- Task to complete -
Reproduce every line in the material below that holds "sqrt".

- Provided data -
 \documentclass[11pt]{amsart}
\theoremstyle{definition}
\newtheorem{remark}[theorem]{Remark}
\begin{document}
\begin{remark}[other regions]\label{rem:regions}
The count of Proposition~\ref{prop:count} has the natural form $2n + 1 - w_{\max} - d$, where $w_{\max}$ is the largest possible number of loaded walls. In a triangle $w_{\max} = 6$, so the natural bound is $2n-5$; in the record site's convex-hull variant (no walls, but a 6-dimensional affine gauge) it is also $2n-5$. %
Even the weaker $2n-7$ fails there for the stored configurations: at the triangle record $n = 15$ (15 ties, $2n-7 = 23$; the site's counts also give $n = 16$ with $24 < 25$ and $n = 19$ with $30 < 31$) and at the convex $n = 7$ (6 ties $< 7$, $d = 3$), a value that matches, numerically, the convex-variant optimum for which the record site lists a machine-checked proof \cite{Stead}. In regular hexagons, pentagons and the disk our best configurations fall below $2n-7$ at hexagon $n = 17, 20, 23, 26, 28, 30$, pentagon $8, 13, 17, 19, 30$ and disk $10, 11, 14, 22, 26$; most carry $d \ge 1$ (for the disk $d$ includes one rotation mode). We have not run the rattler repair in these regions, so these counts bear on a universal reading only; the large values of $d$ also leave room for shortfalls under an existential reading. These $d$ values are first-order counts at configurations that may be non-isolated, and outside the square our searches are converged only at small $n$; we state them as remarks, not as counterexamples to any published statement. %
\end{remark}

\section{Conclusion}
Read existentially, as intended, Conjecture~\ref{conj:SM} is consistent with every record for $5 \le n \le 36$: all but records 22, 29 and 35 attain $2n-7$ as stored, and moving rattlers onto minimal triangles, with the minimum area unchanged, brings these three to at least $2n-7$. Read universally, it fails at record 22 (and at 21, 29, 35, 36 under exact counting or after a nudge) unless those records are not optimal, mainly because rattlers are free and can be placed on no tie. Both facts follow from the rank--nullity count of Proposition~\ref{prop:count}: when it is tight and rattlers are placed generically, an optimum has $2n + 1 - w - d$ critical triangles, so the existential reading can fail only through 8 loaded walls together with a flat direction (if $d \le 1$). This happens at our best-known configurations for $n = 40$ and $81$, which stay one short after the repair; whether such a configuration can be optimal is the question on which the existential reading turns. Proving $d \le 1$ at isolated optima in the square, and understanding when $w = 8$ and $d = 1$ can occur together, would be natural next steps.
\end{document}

* * *

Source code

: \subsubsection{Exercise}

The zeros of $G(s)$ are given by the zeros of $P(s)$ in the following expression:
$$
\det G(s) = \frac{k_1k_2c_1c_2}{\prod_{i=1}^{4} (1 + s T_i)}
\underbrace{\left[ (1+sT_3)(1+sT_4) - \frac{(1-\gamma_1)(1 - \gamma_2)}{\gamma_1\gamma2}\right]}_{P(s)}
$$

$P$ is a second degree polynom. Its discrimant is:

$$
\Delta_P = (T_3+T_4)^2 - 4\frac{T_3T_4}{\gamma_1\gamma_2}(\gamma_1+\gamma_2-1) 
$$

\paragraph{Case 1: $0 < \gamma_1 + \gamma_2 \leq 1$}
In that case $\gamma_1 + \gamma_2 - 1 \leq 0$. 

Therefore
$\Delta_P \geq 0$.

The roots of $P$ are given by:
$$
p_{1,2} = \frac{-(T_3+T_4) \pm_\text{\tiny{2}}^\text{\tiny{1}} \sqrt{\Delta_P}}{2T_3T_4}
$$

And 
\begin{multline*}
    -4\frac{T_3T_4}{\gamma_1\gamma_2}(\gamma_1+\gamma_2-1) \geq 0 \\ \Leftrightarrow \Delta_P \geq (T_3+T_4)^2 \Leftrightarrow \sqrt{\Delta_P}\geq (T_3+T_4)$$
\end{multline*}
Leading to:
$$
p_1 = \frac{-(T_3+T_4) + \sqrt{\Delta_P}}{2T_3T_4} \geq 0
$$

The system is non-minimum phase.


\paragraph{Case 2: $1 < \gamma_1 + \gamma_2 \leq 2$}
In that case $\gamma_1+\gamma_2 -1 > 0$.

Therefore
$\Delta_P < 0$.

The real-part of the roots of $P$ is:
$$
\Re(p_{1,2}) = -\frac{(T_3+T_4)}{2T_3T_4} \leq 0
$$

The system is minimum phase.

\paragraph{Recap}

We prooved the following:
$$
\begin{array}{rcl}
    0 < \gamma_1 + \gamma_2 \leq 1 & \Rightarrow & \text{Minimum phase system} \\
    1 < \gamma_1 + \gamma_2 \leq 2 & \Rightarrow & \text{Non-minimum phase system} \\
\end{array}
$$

- Solution to the problem -
p_{1,2} = \frac{-(T_3+T_4) \pm_\text{\tiny{2}}^\text{\tiny{1}} \sqrt{\Delta_P}}{2T_3T_4}
    -4\frac{T_3T_4}{\gamma_1\gamma_2}(\gamma_1+\gamma_2-1) \geq 0 \\ \Leftrightarrow \Delta_P \geq (T_3+T_4)^2 \Leftrightarrow \sqrt{\Delta_P}\geq (T_3+T_4)$$
p_1 = \frac{-(T_3+T_4) + \sqrt{\Delta_P}}{2T_3T_4} \geq 0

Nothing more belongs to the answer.